**ACTIVITY:**
Whenever a line in this data holds the word "gitee", report that line in full.
*** SUPPLIED MATERIAL Section Begins ***
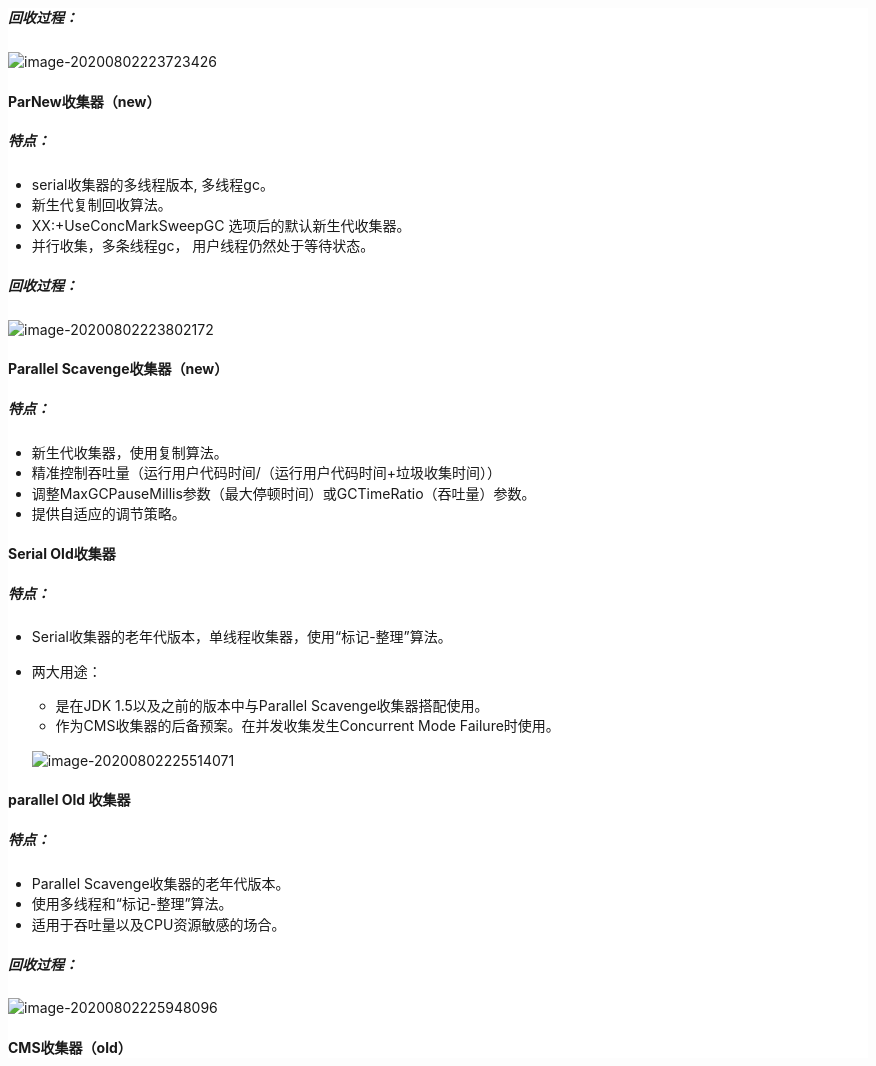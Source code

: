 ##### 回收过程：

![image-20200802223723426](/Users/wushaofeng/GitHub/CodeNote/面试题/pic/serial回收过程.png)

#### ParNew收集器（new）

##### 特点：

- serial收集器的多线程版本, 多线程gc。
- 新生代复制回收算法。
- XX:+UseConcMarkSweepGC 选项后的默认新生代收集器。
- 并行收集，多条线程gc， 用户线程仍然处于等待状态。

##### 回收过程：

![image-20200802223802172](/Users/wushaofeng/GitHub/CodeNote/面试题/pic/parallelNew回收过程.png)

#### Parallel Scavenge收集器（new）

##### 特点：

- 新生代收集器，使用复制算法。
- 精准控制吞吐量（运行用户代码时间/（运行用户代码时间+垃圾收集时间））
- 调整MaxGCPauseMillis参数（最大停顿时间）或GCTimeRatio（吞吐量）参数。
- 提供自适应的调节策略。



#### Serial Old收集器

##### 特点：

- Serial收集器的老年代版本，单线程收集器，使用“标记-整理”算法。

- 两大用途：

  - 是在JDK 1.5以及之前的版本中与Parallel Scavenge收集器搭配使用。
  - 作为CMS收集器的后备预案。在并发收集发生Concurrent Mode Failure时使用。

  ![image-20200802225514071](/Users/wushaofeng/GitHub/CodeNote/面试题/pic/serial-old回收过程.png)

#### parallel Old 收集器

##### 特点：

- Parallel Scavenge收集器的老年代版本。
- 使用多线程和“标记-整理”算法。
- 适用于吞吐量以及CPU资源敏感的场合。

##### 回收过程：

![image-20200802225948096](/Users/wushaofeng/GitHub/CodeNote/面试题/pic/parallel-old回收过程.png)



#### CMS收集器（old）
*** SUPPLIED MATERIAL Section Ends ***
*** SUPPLIED MATERIAL Section Begins ***
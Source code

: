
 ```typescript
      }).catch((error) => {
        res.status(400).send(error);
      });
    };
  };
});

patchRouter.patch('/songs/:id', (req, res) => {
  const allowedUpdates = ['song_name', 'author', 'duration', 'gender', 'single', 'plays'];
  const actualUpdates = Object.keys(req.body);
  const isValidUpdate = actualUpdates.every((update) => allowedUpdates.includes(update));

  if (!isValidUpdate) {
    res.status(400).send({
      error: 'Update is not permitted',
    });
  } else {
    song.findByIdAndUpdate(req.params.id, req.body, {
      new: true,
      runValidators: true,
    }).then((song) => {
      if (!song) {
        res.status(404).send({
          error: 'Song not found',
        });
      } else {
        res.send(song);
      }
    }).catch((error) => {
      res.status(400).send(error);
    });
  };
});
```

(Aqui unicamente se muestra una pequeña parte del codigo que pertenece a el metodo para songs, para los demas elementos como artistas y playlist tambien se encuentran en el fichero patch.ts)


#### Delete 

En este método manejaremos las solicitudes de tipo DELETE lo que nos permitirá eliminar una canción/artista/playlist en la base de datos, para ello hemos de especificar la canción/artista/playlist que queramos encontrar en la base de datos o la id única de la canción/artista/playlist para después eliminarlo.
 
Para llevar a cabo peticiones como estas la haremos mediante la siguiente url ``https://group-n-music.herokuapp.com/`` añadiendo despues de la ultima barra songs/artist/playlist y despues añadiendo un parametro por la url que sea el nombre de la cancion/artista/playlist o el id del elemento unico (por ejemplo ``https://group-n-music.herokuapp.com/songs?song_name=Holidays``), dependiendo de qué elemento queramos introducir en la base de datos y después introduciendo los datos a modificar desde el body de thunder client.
*** SUPPLIED MATERIAL Section Ends ***
*** SUPPLIED MATERIAL Section Begins ***
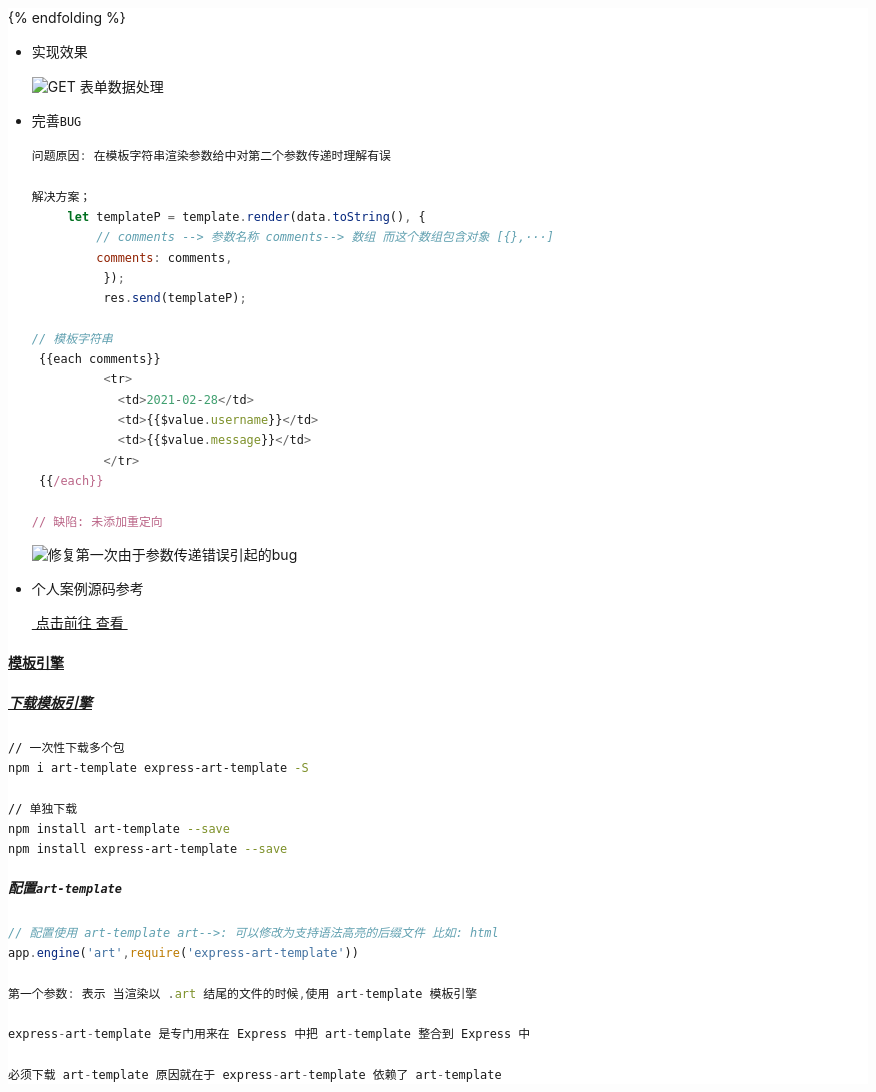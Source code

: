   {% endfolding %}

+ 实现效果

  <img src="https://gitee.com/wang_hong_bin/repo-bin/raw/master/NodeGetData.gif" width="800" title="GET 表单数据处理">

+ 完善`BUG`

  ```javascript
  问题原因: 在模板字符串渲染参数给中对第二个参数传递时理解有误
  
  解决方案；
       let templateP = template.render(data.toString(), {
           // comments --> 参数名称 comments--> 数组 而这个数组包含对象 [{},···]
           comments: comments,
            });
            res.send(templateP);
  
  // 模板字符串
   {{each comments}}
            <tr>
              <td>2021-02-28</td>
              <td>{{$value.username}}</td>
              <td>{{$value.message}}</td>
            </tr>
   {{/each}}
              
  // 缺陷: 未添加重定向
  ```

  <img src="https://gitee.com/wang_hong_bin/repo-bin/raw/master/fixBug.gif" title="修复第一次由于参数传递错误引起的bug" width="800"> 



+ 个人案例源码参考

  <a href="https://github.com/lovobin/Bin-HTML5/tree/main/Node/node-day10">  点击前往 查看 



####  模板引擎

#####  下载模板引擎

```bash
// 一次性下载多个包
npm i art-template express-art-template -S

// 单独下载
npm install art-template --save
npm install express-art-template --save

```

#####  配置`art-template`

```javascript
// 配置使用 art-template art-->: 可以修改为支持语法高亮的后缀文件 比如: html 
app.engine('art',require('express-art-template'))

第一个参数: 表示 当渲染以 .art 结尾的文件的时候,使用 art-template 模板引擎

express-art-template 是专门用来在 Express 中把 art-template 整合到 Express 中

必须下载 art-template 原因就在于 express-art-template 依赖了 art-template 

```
*** SUPPLIED MATERIAL Section Ends ***
**TASK RESULT:**
  <img src="https://gitee.com/wang_hong_bin/repo-bin/raw/master/NodeGetData.gif" width="800" title="GET 表单数据处理">
  <img src="https://gitee.com/wang_hong_bin/repo-bin/raw/master/fixBug.gif" title="修复第一次由于参数传递错误引起的bug" width="800"> 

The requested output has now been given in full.